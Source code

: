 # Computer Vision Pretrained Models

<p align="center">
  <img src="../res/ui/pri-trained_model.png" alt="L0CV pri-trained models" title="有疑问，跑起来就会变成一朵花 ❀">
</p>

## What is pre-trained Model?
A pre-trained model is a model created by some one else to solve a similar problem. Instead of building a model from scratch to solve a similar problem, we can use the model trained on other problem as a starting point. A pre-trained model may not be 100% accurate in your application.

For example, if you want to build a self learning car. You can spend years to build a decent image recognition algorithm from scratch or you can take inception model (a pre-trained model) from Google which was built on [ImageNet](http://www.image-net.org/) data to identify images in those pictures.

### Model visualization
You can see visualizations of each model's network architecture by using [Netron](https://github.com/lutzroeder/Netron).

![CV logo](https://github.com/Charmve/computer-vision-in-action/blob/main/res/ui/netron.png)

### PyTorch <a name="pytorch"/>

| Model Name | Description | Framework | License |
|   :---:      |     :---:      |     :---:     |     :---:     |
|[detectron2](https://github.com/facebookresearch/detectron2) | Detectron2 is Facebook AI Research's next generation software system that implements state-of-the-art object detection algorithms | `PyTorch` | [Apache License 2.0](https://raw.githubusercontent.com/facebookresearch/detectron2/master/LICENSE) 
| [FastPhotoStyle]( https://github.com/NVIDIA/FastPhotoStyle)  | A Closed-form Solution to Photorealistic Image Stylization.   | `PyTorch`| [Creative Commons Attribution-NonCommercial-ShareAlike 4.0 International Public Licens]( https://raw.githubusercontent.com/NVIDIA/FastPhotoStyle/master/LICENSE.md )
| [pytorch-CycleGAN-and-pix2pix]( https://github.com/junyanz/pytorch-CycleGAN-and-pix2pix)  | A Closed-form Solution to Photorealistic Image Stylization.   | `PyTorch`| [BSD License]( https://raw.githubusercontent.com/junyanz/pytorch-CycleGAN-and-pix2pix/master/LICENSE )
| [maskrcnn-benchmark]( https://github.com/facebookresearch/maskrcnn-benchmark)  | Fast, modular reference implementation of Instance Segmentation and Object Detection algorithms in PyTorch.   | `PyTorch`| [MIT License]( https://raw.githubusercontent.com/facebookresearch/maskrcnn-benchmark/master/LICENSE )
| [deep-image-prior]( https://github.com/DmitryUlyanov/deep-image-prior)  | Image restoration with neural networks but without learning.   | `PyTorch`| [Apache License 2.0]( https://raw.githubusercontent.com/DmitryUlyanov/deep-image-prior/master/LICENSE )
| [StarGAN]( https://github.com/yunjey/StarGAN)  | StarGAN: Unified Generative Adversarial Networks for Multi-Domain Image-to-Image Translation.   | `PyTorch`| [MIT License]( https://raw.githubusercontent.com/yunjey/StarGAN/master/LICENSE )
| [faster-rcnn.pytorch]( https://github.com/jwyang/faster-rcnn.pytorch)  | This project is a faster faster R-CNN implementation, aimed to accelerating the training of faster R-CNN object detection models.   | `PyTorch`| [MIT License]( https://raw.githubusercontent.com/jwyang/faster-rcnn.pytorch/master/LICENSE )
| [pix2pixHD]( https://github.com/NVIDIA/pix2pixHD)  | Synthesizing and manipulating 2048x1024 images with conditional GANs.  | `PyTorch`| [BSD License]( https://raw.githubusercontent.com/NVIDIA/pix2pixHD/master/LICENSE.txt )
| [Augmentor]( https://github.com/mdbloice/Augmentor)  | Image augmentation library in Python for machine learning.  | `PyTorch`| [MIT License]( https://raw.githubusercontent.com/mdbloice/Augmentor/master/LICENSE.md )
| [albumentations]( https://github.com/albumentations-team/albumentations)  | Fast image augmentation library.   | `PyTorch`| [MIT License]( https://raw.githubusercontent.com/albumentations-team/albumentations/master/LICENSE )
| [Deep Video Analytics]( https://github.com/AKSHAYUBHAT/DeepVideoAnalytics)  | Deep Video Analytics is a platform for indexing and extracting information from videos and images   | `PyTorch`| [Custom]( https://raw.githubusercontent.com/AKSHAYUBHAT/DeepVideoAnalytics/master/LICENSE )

────────────────────

__Assignment__: If the word "library" appears in a line above, copy that line.

__Final answer__:
| [Augmentor]( https://github.com/mdbloice/Augmentor)  | Image augmentation library in Python for machine learning.  | `PyTorch`| [MIT License]( https://raw.githubusercontent.com/mdbloice/Augmentor/master/LICENSE.md )
| [albumentations]( https://github.com/albumentations-team/albumentations)  | Fast image augmentation library.   | `PyTorch`| [MIT License]( https://raw.githubusercontent.com/albumentations-team/albumentations/master/LICENSE )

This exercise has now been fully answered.